Plus, he added, he is excited to get more creative with vegetables, including produce selections. Chef Paul Qui also sees vegetables taking a star role. Qui runs numerous restaurants in Texas, Colorado, and Florida, including East Side King and Thai Kun in Austin, Pao in Miami, and the tasting menu restaurant Koko Ni in Denver, which, he said, the menu gets engineered to fit the cost.

"Overall, I try to minimize large-format meat, whether it's a whole chicken or whole fish," he said. "From a cost perspective it's smarter, and from a diner perspective it tastes better."

Another finding from the study showed that, while having a signature item remains constant for independent restaurants, those dishes don't often translate to a high profit margin. Instead, they help with brand identity and add to the public interest, attracting repeat visitors and hits on social media. Of the restaurants surveyed, 71% said they carry a signature item.

Franqueza is part of the other 29%. His seasonal and ever-fluctuating menu at the North Carolina resort means there aren't signature dishes, and he said that works well for the secluded property.

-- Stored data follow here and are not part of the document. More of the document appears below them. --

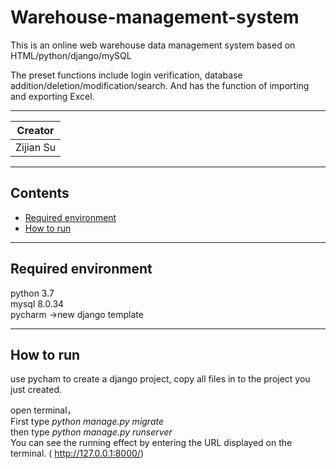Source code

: # Warehouse-management-system

This is an online web warehouse data management system based on HTML/python/django/mySQL  

The preset functions include login verification, database addition/deletion/modification/search. And has the function of importing and exporting Excel.


*******  

|Creator|  
|---
|Zijian Su |

********

## Contents <br>
* [Required environment](#required-environment)  
* [How to run](#How-to-run)

********
## Required environment   
python 3.7  
mysql 8.0.34  
pycharm ->new django template  

********
## How to run  
use pycham to create a django project, copy all files in to the project you just created.   

open terminal，  
First  type *python manage.py migrate*  
then type  *python manage.py runserver*  
You can see the running effect by entering the URL displayed on the terminal.  ( http://127.0.0.1:8000/)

Qui showcases plenty of staple menu items at most of his restaurants, but like Franqueza, his Koko Ni in Denver plays with the season and what's fresh of preserved and available. With Tran's work, signature is key and he works with menu standards at Chez Maggie, which is inside a hotel, and his cafe, which serves healthy, mostly hand-held foods to go.

Tran's fast-causal model follows one of the biggest menu trends right now. According to the report, which surveyed 300 businesses, 54% of independent restaurant operators spend the most time innovating handheld entrées such as burgers, sandwiches, and burritos. Center-of-the plate entrées are a favorite of chefs who want to showcase their skills, but only 29% of operators said such dishes were especially profitable.

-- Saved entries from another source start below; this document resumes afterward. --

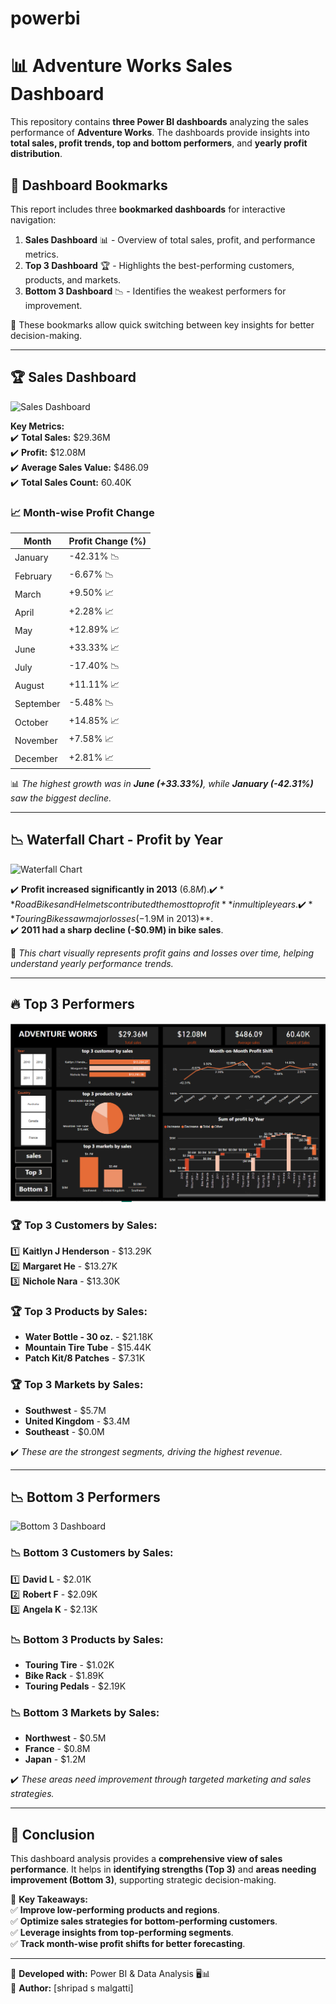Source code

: # powerbi
# 📊 Adventure Works Sales Dashboard

This repository contains **three Power BI dashboards** analyzing the sales performance of **Adventure Works**. The dashboards provide insights into **total sales, profit trends, top and bottom performers**, and **yearly profit distribution**.

## 🔖 Dashboard Bookmarks  

This report includes three **bookmarked dashboards** for interactive navigation:  
1. **Sales Dashboard** 📊 - Overview of total sales, profit, and performance metrics.  
2. **Top 3 Dashboard** 🏆 - Highlights the best-performing customers, products, and markets.  
3. **Bottom 3 Dashboard** 📉 - Identifies the weakest performers for improvement.  

📌 These bookmarks allow quick switching between key insights for better decision-making.

---

## 🏆 Sales Dashboard  

![Sales Dashboard](sales.dashboard.png)

**Key Metrics:**  
✔️ **Total Sales:** $29.36M  
✔️ **Profit:** $12.08M  
✔️ **Average Sales Value:** $486.09  
✔️ **Total Sales Count:** 60.40K  

### 📈 Month-wise Profit Change  

| Month      | Profit Change (%) |
|------------|------------------|
| January    | -42.31% 📉 |
| February   | -6.67% 📉 |
| March      | +9.50% 📈 |
| April      | +2.28% 📈 |
| May        | +12.89% 📈 |
| June       | +33.33% 📈 |
| July       | -17.40% 📉 |
| August     | +11.11% 📈 |
| September  | -5.48% 📉 |
| October    | +14.85% 📈 |
| November   | +7.58% 📈 |
| December   | +2.81% 📈 |

📊 *The highest growth was in **June (+33.33%)**, while **January (-42.31%)** saw the biggest decline.*

---

## 📉 Waterfall Chart - Profit by Year  

![Waterfall Chart](bottom3dashboard.png)

✔️ **Profit increased significantly in 2013** ($6.8M).  
✔️ **Road Bikes and Helmets contributed the most to profit** in multiple years.  
✔️ **Touring Bikes saw major losses (-$1.9M in 2013)**.  
✔️ **2011 had a sharp decline (-$0.9M) in bike sales**.  

📌 *This chart visually represents profit gains and losses over time, helping understand yearly performance trends.*

---

## 🔥 Top 3 Performers  

![Top 3 Dashboard](top3dashboard.png)

### 🏆 Top 3 Customers by Sales:  
1️⃣ **Kaitlyn J Henderson** - $13.29K  
2️⃣ **Margaret He** - $13.27K  
3️⃣ **Nichole Nara** - $13.30K  

### 🏆 Top 3 Products by Sales:  
- **Water Bottle - 30 oz.** - $21.18K  
- **Mountain Tire Tube** - $15.44K  
- **Patch Kit/8 Patches** - $7.31K  

### 🏆 Top 3 Markets by Sales:  
- **Southwest** - $5.7M  
- **United Kingdom** - $3.4M  
- **Southeast** - $0.0M  

✔️ *These are the strongest segments, driving the highest revenue.*

---

## 📉 Bottom 3 Performers  

![Bottom 3 Dashboard](bottom3dashboard.png)

### 📉 Bottom 3 Customers by Sales:  
1️⃣ **David L** - $2.01K  
2️⃣ **Robert F** - $2.09K  
3️⃣ **Angela K** - $2.13K  

### 📉 Bottom 3 Products by Sales:  
- **Touring Tire** - $1.02K  
- **Bike Rack** - $1.89K  
- **Touring Pedals** - $2.19K  

### 📉 Bottom 3 Markets by Sales:  
- **Northwest** - $0.5M  
- **France** - $0.8M  
- **Japan** - $1.2M  

✔️ *These areas need improvement through targeted marketing and sales strategies.*

---

## 📢 Conclusion  

This dashboard analysis provides a **comprehensive view of sales performance**. It helps in **identifying strengths (Top 3)** and **areas needing improvement (Bottom 3)**, supporting strategic decision-making.

📌 **Key Takeaways:**  
✅ **Improve low-performing products and regions**.  
✅ **Optimize sales strategies for bottom-performing customers**.  
✅ **Leverage insights from top-performing segments**.  
✅ **Track month-wise profit shifts for better forecasting**.  

---

📌 **Developed with:** Power BI & Data Analysis 🖥️📊  
📢 **Author:** [shripad s malgatti]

Innovation is less of a priority for salads, side dishes, breakfast items, and non-alcoholic drinks.

Asked to select three categories where the most time was spent in product development, all of those categories fell below 30%.

As is often the case, alcohol got cited the most for profitability, garnering 48% of all operators. Appetizers and handheld entrées followed close behind at 41% and 39%, respectively. Breakfast items, at 22% and non-alcoholic drinks, at 28%, scored surprisingly low.

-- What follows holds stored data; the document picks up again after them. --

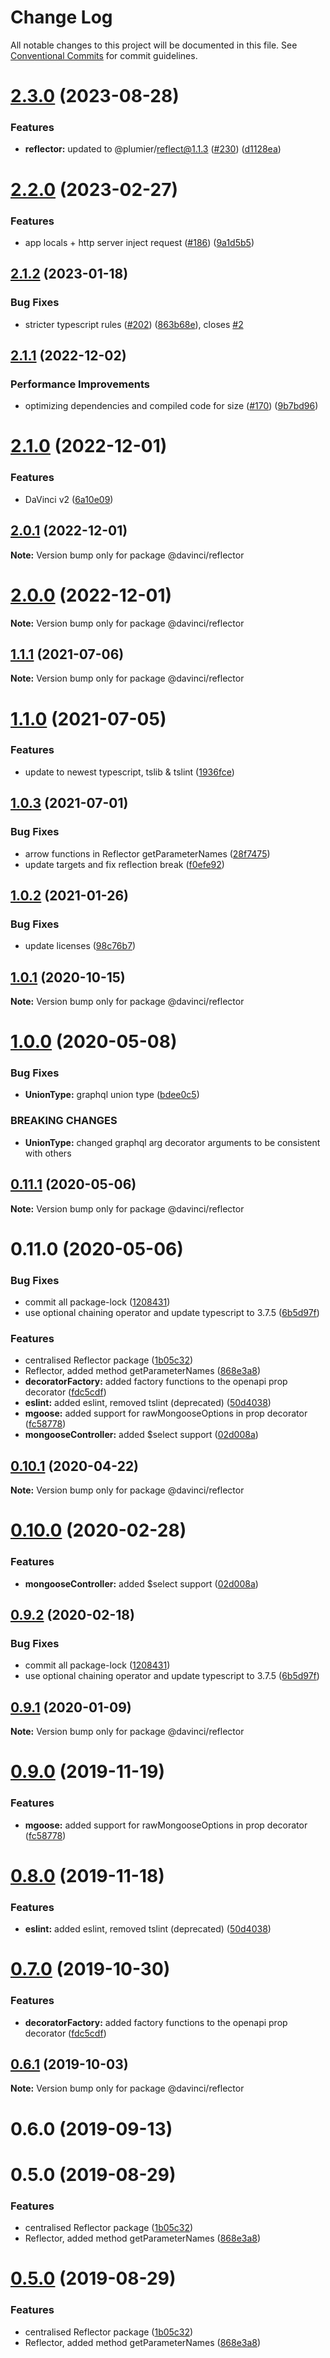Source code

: # Change Log

All notable changes to this project will be documented in this file.
See [Conventional Commits](https://conventionalcommits.org) for commit guidelines.

# [2.3.0](https://github.com/HPInc/davinci/compare/@davinci/reflector@2.2.0...@davinci/reflector@2.3.0) (2023-08-28)


### Features

* **reflector:** updated to @plumier/reflect@1.1.3 ([#230](https://github.com/HPInc/davinci/issues/230)) ([d1128ea](https://github.com/HPInc/davinci/commit/d1128ea8f0384a4309b8e7269e8034665de385d5))





# [2.2.0](https://github.com/HPInc/davinci/compare/@davinci/reflector@2.1.2...@davinci/reflector@2.2.0) (2023-02-27)


### Features

*  app locals + http server inject request ([#186](https://github.com/HPInc/davinci/issues/186)) ([9a1d5b5](https://github.com/HPInc/davinci/commit/9a1d5b59e159bf3cec4b7c5b14d7b5cde3a7f476))





## [2.1.2](https://github.com/HPInc/davinci/compare/@davinci/reflector@2.1.1...@davinci/reflector@2.1.2) (2023-01-18)


### Bug Fixes

* stricter typescript rules ([#202](https://github.com/HPInc/davinci/issues/202)) ([863b68e](https://github.com/HPInc/davinci/commit/863b68e9702aecc6e5fd2b1e488d961a911c5478)), closes [#2](https://github.com/HPInc/davinci/issues/2)





## [2.1.1](https://github.com/HPInc/davinci/compare/@davinci/reflector@2.1.0...@davinci/reflector@2.1.1) (2022-12-02)


### Performance Improvements

* optimizing dependencies and compiled code for size ([#170](https://github.com/HPInc/davinci/issues/170)) ([9b7bd96](https://github.com/HPInc/davinci/commit/9b7bd96654479b8dd03faeb56e70476b15d4420f))





# [2.1.0](https://github.com/HPInc/davinci/compare/@davinci/reflector@1.1.1...@davinci/reflector@2.1.0) (2022-12-01)


### Features

* DaVinci v2 ([6a10e09](https://github.com/HPInc/davinci/commit/6a10e09e22c8561ee8d54c93d4fb8c7fe0d564a9))





## [2.0.1](https://github.com/HPInc/davinci/compare/@davinci/reflector@2.0.0-next.13...@davinci/reflector@2.0.1) (2022-12-01)

**Note:** Version bump only for package @davinci/reflector





# [2.0.0](https://github.com/HPInc/davinci/compare/@davinci/reflector@2.0.0-next.13...@davinci/reflector@2.0.0) (2022-12-01)

**Note:** Version bump only for package @davinci/reflector





## [1.1.1](https://github.com/HPInc/davinci/compare/@davinci/reflector@1.1.0...@davinci/reflector@1.1.1) (2021-07-06)

**Note:** Version bump only for package @davinci/reflector





# [1.1.0](https://github.com/HPInc/davinci/compare/@davinci/reflector@1.0.3...@davinci/reflector@1.1.0) (2021-07-05)


### Features

* update to newest typescript, tslib & tslint ([1936fce](https://github.com/HPInc/davinci/commit/1936fce45b979c9689979afc2f6eb970b2059312))





## [1.0.3](https://github.com/HPInc/davinci/compare/@davinci/reflector@1.0.2...@davinci/reflector@1.0.3) (2021-07-01)


### Bug Fixes

* arrow functions in Reflector getParameterNames ([28f7475](https://github.com/HPInc/davinci/commit/28f74757eee13069dc4ce2ac8be6745603f86fc3))
* update targets and fix reflection break ([f0efe92](https://github.com/HPInc/davinci/commit/f0efe92252e9ed2a9f43a672d5ab9afd023b7e7d))





## [1.0.2](https://github.com/HPInc/davinci/compare/@davinci/reflector@1.0.1...@davinci/reflector@1.0.2) (2021-01-26)


### Bug Fixes

* update licenses ([98c76b7](https://github.com/HPInc/davinci/commit/98c76b72d8fdea0cb13fed0afd3b95f2890a345f))





## [1.0.1](https://github.com/HPInc/davinci/compare/@davinci/reflector@1.0.0...@davinci/reflector@1.0.1) (2020-10-15)

**Note:** Version bump only for package @davinci/reflector





# [1.0.0](https://github.com/HPInc/davinci/compare/@davinci/reflector@0.11.1...@davinci/reflector@1.0.0) (2020-05-08)


### Bug Fixes

* **UnionType:** graphql union type ([bdee0c5](https://github.com/HPInc/davinci/commit/bdee0c5b6c50e69cc43430a75e6f723a0a814b77))


### BREAKING CHANGES

* **UnionType:** changed graphql arg decorator arguments to be consistent with others





## [0.11.1](https://github.com/HPInc/davinci/compare/@davinci/reflector@0.11.0...@davinci/reflector@0.11.1) (2020-05-06)

**Note:** Version bump only for package @davinci/reflector





# 0.11.0 (2020-05-06)


### Bug Fixes

* commit all package-lock ([1208431](https://github.com/HPInc/davinci/commit/12084317ba2e35eb7a648400e8e28cdeb3ce79a7))
* use optional chaining operator and update typescript to 3.7.5 ([6b5d97f](https://github.com/HPInc/davinci/commit/6b5d97faa6d7ad8df3a87906ce21e589a30827fd))


### Features

* centralised Reflector package ([1b05c32](https://github.com/HPInc/davinci/commit/1b05c325d66c590856a3310b14e3b820a89d2474))
* Reflector, added method getParameterNames ([868e3a8](https://github.com/HPInc/davinci/commit/868e3a831aa779a595e0af9faf1b9fe8e691c28b))
* **decoratorFactory:** added factory functions to the openapi prop decorator ([fdc5cdf](https://github.com/HPInc/davinci/commit/fdc5cdf8006ced4f896b19263fe13d2f910ef5a5))
* **eslint:** added eslint, removed tslint (deprecated) ([50d4038](https://github.com/HPInc/davinci/commit/50d4038b62fb95fa208259941f70c5dd2a3874cb))
* **mgoose:** added support for rawMongooseOptions in prop decorator ([fc58778](https://github.com/HPInc/davinci/commit/fc5877872c0fec534e0649691fb28bb514220f72))
* **mongooseController:** added $select support ([02d008a](https://github.com/HPInc/davinci/commit/02d008a1c820d0648310bf26e2474eab9e0b267a))





## [0.10.1](https://github.com/Oneflow/davinci/compare/@davinci/reflector@0.10.0...@davinci/reflector@0.10.1) (2020-04-22)

**Note:** Version bump only for package @davinci/reflector





# [0.10.0](https://github.com/Oneflow/davinci/compare/@davinci/reflector@0.9.2...@davinci/reflector@0.10.0) (2020-02-28)


### Features

* **mongooseController:** added $select support ([02d008a](https://github.com/Oneflow/davinci/commit/02d008a1c820d0648310bf26e2474eab9e0b267a))





## [0.9.2](https://github.com/Oneflow/davinci/compare/@davinci/reflector@0.9.1...@davinci/reflector@0.9.2) (2020-02-18)


### Bug Fixes

* commit all package-lock ([1208431](https://github.com/Oneflow/davinci/commit/12084317ba2e35eb7a648400e8e28cdeb3ce79a7))
* use optional chaining operator and update typescript to 3.7.5 ([6b5d97f](https://github.com/Oneflow/davinci/commit/6b5d97faa6d7ad8df3a87906ce21e589a30827fd))





## [0.9.1](https://github.com/Oneflow/davinci/compare/@davinci/reflector@0.9.0...@davinci/reflector@0.9.1) (2020-01-09)

**Note:** Version bump only for package @davinci/reflector





# [0.9.0](https://github.com/Oneflow/davinci/compare/@davinci/reflector@0.8.0...@davinci/reflector@0.9.0) (2019-11-19)


### Features

* **mgoose:** added support for rawMongooseOptions in prop decorator ([fc58778](https://github.com/Oneflow/davinci/commit/fc58778))





# [0.8.0](https://github.com/Oneflow/davinci/compare/@davinci/reflector@0.7.0...@davinci/reflector@0.8.0) (2019-11-18)


### Features

* **eslint:** added eslint, removed tslint (deprecated) ([50d4038](https://github.com/Oneflow/davinci/commit/50d4038))





# [0.7.0](https://github.com/Oneflow/davinci/compare/@davinci/reflector@0.6.1...@davinci/reflector@0.7.0) (2019-10-30)


### Features

* **decoratorFactory:** added factory functions to the openapi prop decorator ([fdc5cdf](https://github.com/Oneflow/davinci/commit/fdc5cdf))





## [0.6.1](https://github.com/Oneflow/davinci/compare/@davinci/reflector@0.6.0...@davinci/reflector@0.6.1) (2019-10-03)

**Note:** Version bump only for package @davinci/reflector





# 0.6.0 (2019-09-13)



# 0.5.0 (2019-08-29)


### Features

* centralised Reflector package ([1b05c32](https://github.com/Oneflow/davinci/commit/1b05c32))
* Reflector, added method getParameterNames ([868e3a8](https://github.com/Oneflow/davinci/commit/868e3a8))





# [0.5.0](https://github.com/Oneflow/davinci/compare/v0.4.2...v0.5.0) (2019-08-29)


### Features

* centralised Reflector package ([1b05c32](https://github.com/Oneflow/davinci/commit/1b05c32))
* Reflector, added method getParameterNames ([868e3a8](https://github.com/Oneflow/davinci/commit/868e3a8))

But numbers don't necessarily dictate menu innovation and current trends. Franqueza sees comfort foods stepping into the spotlight. The menu items served in his three-meal-a-day restaurant on the resort may fit in this category, but they’re elevated to match the atmosphere. He said the star of his show are the deviled eggs topped with fried chicken skin and caviar.

"These are not your grandma's deviled eggs, but actually, the recipe comes from my wife's grandma," joked the chef. "I was like, how do we make it over the top and fit in with fine dining?"

In Denver, Tran has been working out ways to add color to classic French comfort food, especially with dessert. For his cafe, he noticed more and more people shy away from dairy so he's embracing that culture and getting rid of it, which he said also helps him manage cost. But overall, he said menu innovation goes back to those vegetables.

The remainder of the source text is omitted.